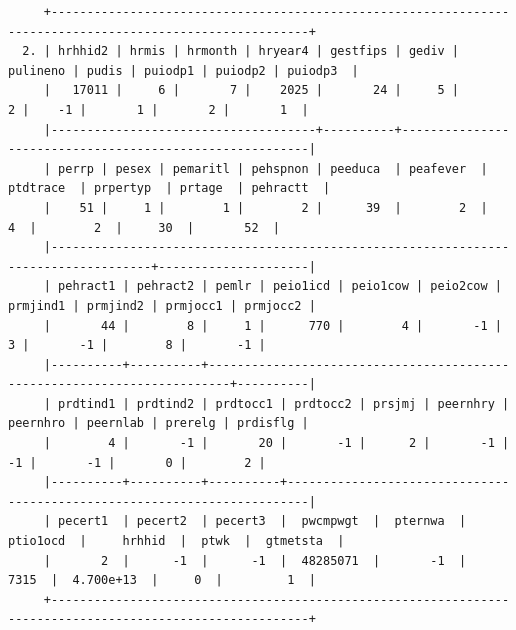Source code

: \documentclass[
]{book}
\begin{document}
\begin{verbatim}
     +----------------------------------------------------------------------------------------------------------+
  2. | hrhhid2 | hrmis | hrmonth | hryear4 | gestfips | gediv | pulineno | pudis | puiodp1 | puiodp2 | puiodp3  |
     |   17011 |     6 |       7 |    2025 |       24 |     5 |        2 |    -1 |       1 |       2 |       1  |
     |-------------------------------------+----------+---------------------------------------------------------|
     | perrp | pesex | pemaritl | pehspnon | peeduca  | peafever  | ptdtrace  | prpertyp  | prtage  | pehractt  |
     |    51 |     1 |        1 |        2 |      39  |        2  |        4  |        2  |     30  |       52  |
     |------------------------------------------------------------------------------------+---------------------|
     | pehract1 | pehract2 | pemlr | peio1icd | peio1cow | peio2cow | prmjind1 | prmjind2 | prmjocc1 | prmjocc2 |
     |       44 |        8 |     1 |      770 |        4 |       -1 |        3 |       -1 |        8 |       -1 |
     |----------+----------+-------------------------------------------------------------------------+----------|
     | prdtind1 | prdtind2 | prdtocc1 | prdtocc2 | prsjmj | peernhry | peernhro | peernlab | prerelg | prdisflg |
     |        4 |       -1 |       20 |       -1 |      2 |       -1 |       -1 |       -1 |       0 |        2 |
     |----------+----------+----------+-------------------------------------------------------------------------|
     | pecert1  | pecert2  | pecert3  |  pwcmpwgt  |  pternwa  |  ptio1ocd  |     hrhhid  |  ptwk  |  gtmetsta  |
     |       2  |      -1  |      -1  |  48285071  |       -1  |      7315  |  4.700e+13  |     0  |         1  |
     +----------------------------------------------------------------------------------------------------------+


\end{verbatim}
\end{document}
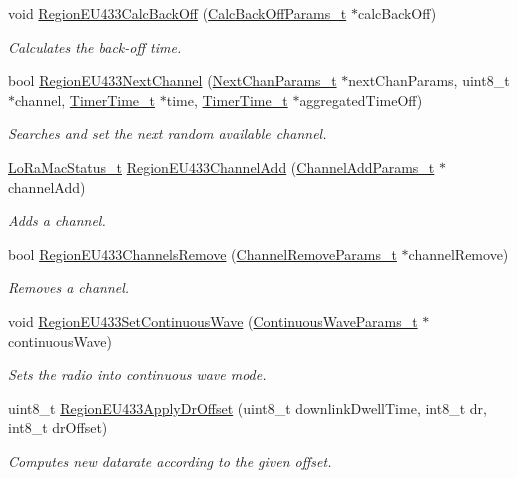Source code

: \begin{DoxyCompactItemize}
void \hyperlink{group__REGIONEU433_ga3e31558e030a1a2c27c26b8057c805e6}{Region\+E\+U433\+Calc\+Back\+Off} (\hyperlink{group__REGION_ga7c5c9a8da174e6679eded8257dc92fd9}{Calc\+Back\+Off\+Params\+\_\+t} $\ast$calc\+Back\+Off)
\begin{DoxyCompactList}\small\item\em Calculates the back-\/off time. \end{DoxyCompactList}\item 
bool \hyperlink{group__REGIONEU433_gacece995005d92767951d5e1b4d513494}{Region\+E\+U433\+Next\+Channel} (\hyperlink{group__REGION_ga115f5e83afae352c0a3dcdc193374040}{Next\+Chan\+Params\+\_\+t} $\ast$next\+Chan\+Params, uint8\+\_\+t $\ast$channel, \hyperlink{utilities_8h_a4215ca43d3e953099ea758ce428599d0}{Timer\+Time\+\_\+t} $\ast$time, \hyperlink{utilities_8h_a4215ca43d3e953099ea758ce428599d0}{Timer\+Time\+\_\+t} $\ast$aggregated\+Time\+Off)
\begin{DoxyCompactList}\small\item\em Searches and set the next random available channel. \end{DoxyCompactList}\item 
\hyperlink{group__LORAMAC_ga30bd25657e10480f8605ee951b0ecfbd}{Lo\+Ra\+Mac\+Status\+\_\+t} \hyperlink{group__REGIONEU433_ga477a869bd33f0fc4a1104e1a2097418a}{Region\+E\+U433\+Channel\+Add} (\hyperlink{group__REGION_gab1c5f3aa06614283202906cef4417860}{Channel\+Add\+Params\+\_\+t} $\ast$channel\+Add)
\begin{DoxyCompactList}\small\item\em Adds a channel. \end{DoxyCompactList}\item 
bool \hyperlink{group__REGIONEU433_ga8c6f83d1c3aadcbc717551c3d4bc912e}{Region\+E\+U433\+Channels\+Remove} (\hyperlink{group__REGION_gaa37468560d2fc81a977b57a48e5d72c0}{Channel\+Remove\+Params\+\_\+t} $\ast$channel\+Remove)
\begin{DoxyCompactList}\small\item\em Removes a channel. \end{DoxyCompactList}\item 
void \hyperlink{group__REGIONEU433_ga76561de6c45317a54ded972f7ac80836}{Region\+E\+U433\+Set\+Continuous\+Wave} (\hyperlink{group__REGION_gaf39bb5ba06921139c6d17f88a8d518cd}{Continuous\+Wave\+Params\+\_\+t} $\ast$continuous\+Wave)
\begin{DoxyCompactList}\small\item\em Sets the radio into continuous wave mode. \end{DoxyCompactList}\item 
uint8\+\_\+t \hyperlink{group__REGIONEU433_ga1d0c43ec9e4539732c33e625f56104b2}{Region\+E\+U433\+Apply\+Dr\+Offset} (uint8\+\_\+t downlink\+Dwell\+Time, int8\+\_\+t dr, int8\+\_\+t dr\+Offset)
\begin{DoxyCompactList}\small\item\em Computes new datarate according to the given offset. \end{DoxyCompactList}\end{DoxyCompactItemize}


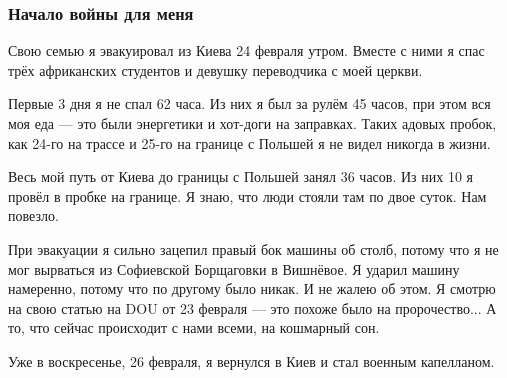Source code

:  
 
 
 
 

\subsubsection{Начало войны для меня}
\label{sec:29_03_2022.stz.pc.ua.dou.1.kapellan.2.nachalo}

Свою семью я эвакуировал из Киева 24 февраля утром. Вместе с ними я спас трёх
африканских студентов и девушку переводчика с моей церкви.

Первые 3 дня я не спал 62 часа. Из них я был за рулём 45 часов, при этом вся
моя еда — это были энергетики и хот-доги на заправках. Таких адовых пробок, как
24-го на трассе и 25-го на границе с Польшей я не видел никогда в жизни.

Весь мой путь от Киева до границы с Польшей занял 36 часов. Из них 10 я провёл
в пробке на границе. Я знаю, что люди стояли там по двое суток. Нам повезло.

При эвакуации я сильно зацепил правый бок машины об столб, потому что я не мог
вырваться из Софиевской Борщаговки в Вишнёвое. Я ударил машину намеренно,
потому что по другому было никак. И не жалею об этом. Я смотрю на свою статью
на DOU от 23 февраля — это похоже было на пророчество... А то, что сейчас
происходит с нами всеми, на кошмарный сон.

Уже в воскресенье, 26 февраля, я вернулся в Киев и стал военным капелланом.
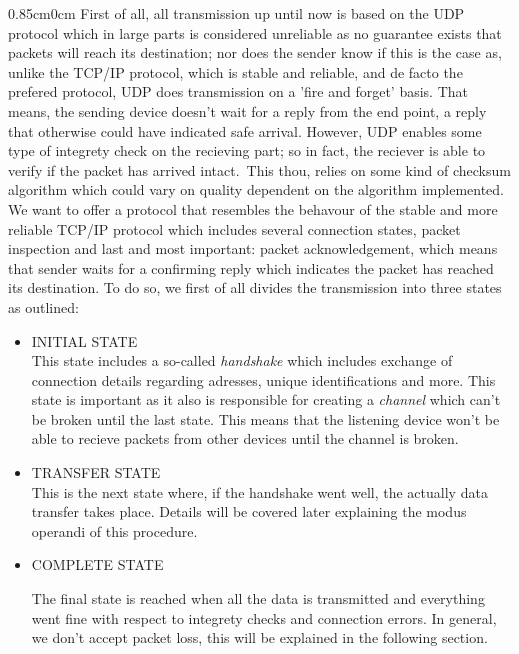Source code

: \documentclass{article}
\newcommand{\tWidth}{0.85cm}
\begin{document}
	\begin{adjustwidth}{\tWidth}{0cm}
		First of all, all transmission up until now is based on the UDP protocol which in large parts is considered unreliable as no guarantee exists that packets will reach its destination; nor does the sender know if this is the case as, unlike the TCP/IP protocol, which is stable and reliable, and de facto the prefered protocol, UDP does transmission on a 'fire and forget' basis. That means, the sending device doesn't wait for a reply from the end point, a reply that otherwise could have indicated safe arrival. However, UDP enables some type of integrety check on the recieving part; so in fact, the reciever is able to verify if the packet has arrived intact.\ This thou, relies on some kind of checksum algorithm which could vary on quality dependent on the algorithm implemented.\\
		
		We want to offer a protocol that resembles the behavour of the stable and more reliable TCP/IP protocol which includes several connection states, packet inspection and last and most important: packet acknowledgement, which means that sender waits for a confirming reply which indicates the packet has reached its destination. To do so, we first of all divides the transmission into three states as outlined:
		
		\begin{itemize}
			\item INITIAL STATE\\
			
			This state includes a so-called \textit{handshake} which includes exchange of connection details regarding adresses, unique identifications and more. This state is important as it also is responsible for creating a \textit{channel} which can't be broken until the last state. This means that the listening device won't be able to recieve packets from other devices until the channel is broken.
			
			\item TRANSFER STATE\\
			This is the next state where, if the handshake went well, the actually data transfer takes place. Details will be covered later explaining the modus operandi of this procedure.
			
			\item COMPLETE STATE
			
			The final state is reached when all the data is transmitted and everything went fine with respect to integrety checks and connection errors. In general, we don't accept packet loss, this will be explained in the following section. 
		\end{itemize}
		

\end{adjustwidth}
\end{document}
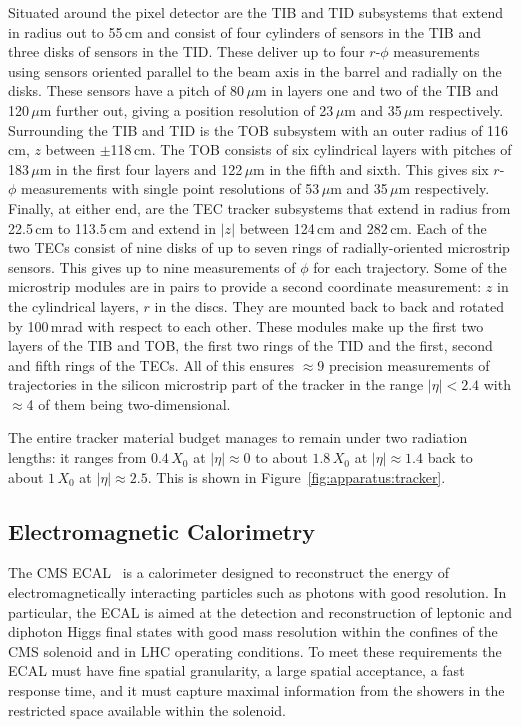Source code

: Situated around the pixel detector are the TIB and TID subsystems that extend in radius out to 55\,cm and consist of four cylinders of sensors in the TIB and three disks of sensors in the TID. These deliver up to four $r$-$\phi$ measurements using sensors oriented parallel to the beam axis in the barrel and radially on the disks. These sensors have a pitch of 80\,$\mu$m in layers one and two of the TIB and 120\,$\mu$m further out, giving a position resolution of 23\,$\mu$m and 35\,$\mu$m respectively. 
Surrounding the TIB and TID is the TOB subsystem with an outer radius of 116\,cm, $z$ between $\pm$118\,cm. The TOB consists of six cylindrical layers with pitches of 183\,$\mu$m in the first four layers and 122\,$\mu$m in the fifth and sixth. This gives six $r$-$\phi$ measurements with single point resolutions of 53\,$\mu$m and 35\,$\mu$m respectively. 
Finally, at either end, are the TEC tracker subsystems that extend in radius from 22.5\,cm to 113.5\,cm and extend in $|z|$ between 124\,cm and 282\,cm. Each of the two TECs consist of nine disks of up to seven rings of radially-oriented microstrip sensors. This gives up to nine measurements of $\phi$ for each trajectory.  
Some of the microstrip modules are in pairs to provide a second coordinate measurement: $z$ in the cylindrical layers, $r$ in the discs. They are mounted back to back and rotated by 100\,mrad with respect to each other. These modules make up the first two layers of the TIB and TOB, the first two rings of the TID and the first, second and fifth rings of the TECs.  
All of this ensures $\approx$9 precision measurements of trajectories in the silicon microstrip part of the tracker in the range $|\eta|<2.4$ with $\approx$4 of them being two-dimensional.


The entire tracker material budget manages to remain under two radiation lengths: it ranges from $0.4$\,$X_{0}$ at $|\eta|\approx{0}$ to about $1.8$\,$X_{0}$ at $|\eta|\approx{1.4}$ back to about $1$\,$X_{0}$ at $|\eta|\approx{2.5}$. This is shown in Figure~\ref{fig:apparatus:tracker}.


\subsection{Electromagnetic Calorimetry}

The CMS ECAL~\cite{CMSEcalTDR} is a calorimeter designed to reconstruct the energy of electromagnetically interacting particles such as photons with good resolution. In particular, the ECAL is aimed at the detection and reconstruction of leptonic and diphoton Higgs final states with good mass resolution within the confines of the CMS solenoid and in LHC operating conditions. To meet these requirements the ECAL must have fine spatial granularity, a large spatial acceptance, a fast response time, and it must capture maximal information from the showers in the restricted space available within the solenoid. 

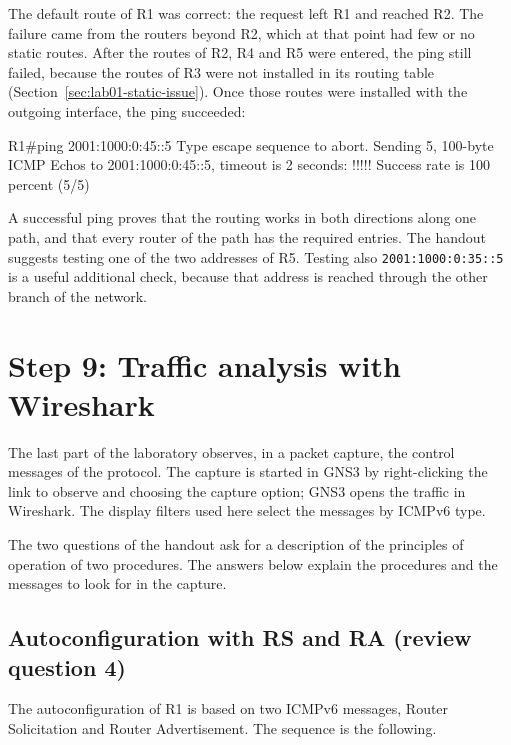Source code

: The default route of R1 was correct: the request left R1 and reached R2. The failure came from the routers beyond R2, which at that point had few or no static routes. After the routes of R2, R4 and R5 were entered, the ping still failed, because the routes of R3 were not installed in its routing table (Section~\ref{sec:lab01-static-issue}). Once those routes were installed with the outgoing interface, the ping succeeded:

\begin{codeblock}
R1#ping 2001:1000:0:45::5
Type escape sequence to abort.
Sending 5, 100-byte ICMP Echos to 2001:1000:0:45::5, timeout is 2 seconds:
!!!!!
Success rate is 100 percent (5/5)
\end{codeblock}

A successful ping proves that the routing works in both directions along one path, and that every router of the path has the required entries. The handout suggests testing one of the two addresses of R5. Testing also \texttt{2001:1000:0:35::5} is a useful additional check, because that address is reached through the other branch of the network.

\section{Step 9: Traffic analysis with Wireshark}

The last part of the laboratory observes, in a packet capture, the control messages of the protocol. The capture is started in GNS3 by right-clicking the link to observe and choosing the capture option; GNS3 opens the traffic in Wireshark. The display filters used here select the messages by ICMPv6 type.

The two questions of the handout ask for a description of the principles of operation of two procedures. The answers below explain the procedures and the messages to look for in the capture.

\subsection{Autoconfiguration with RS and RA (review question 4)}
\label{sec:lab01-rs-ra}

The autoconfiguration of R1 is based on two ICMPv6 messages, Router Solicitation and Router Advertisement. The sequence is the following.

Aim of the task: An exact copy of the lines above between the line holding "Первые 3 дня" and the line holding "24-го на трассе", inclusive, is the whole answer.

Solution below:
Первые 3 дня я не спал 62 часа. Из них я был за рулём 45 часов, при этом вся
моя еда — это были энергетики и хот-доги на заправках. Таких адовых пробок, как
24-го на трассе и 25-го на границе с Польшей я не видел никогда в жизни.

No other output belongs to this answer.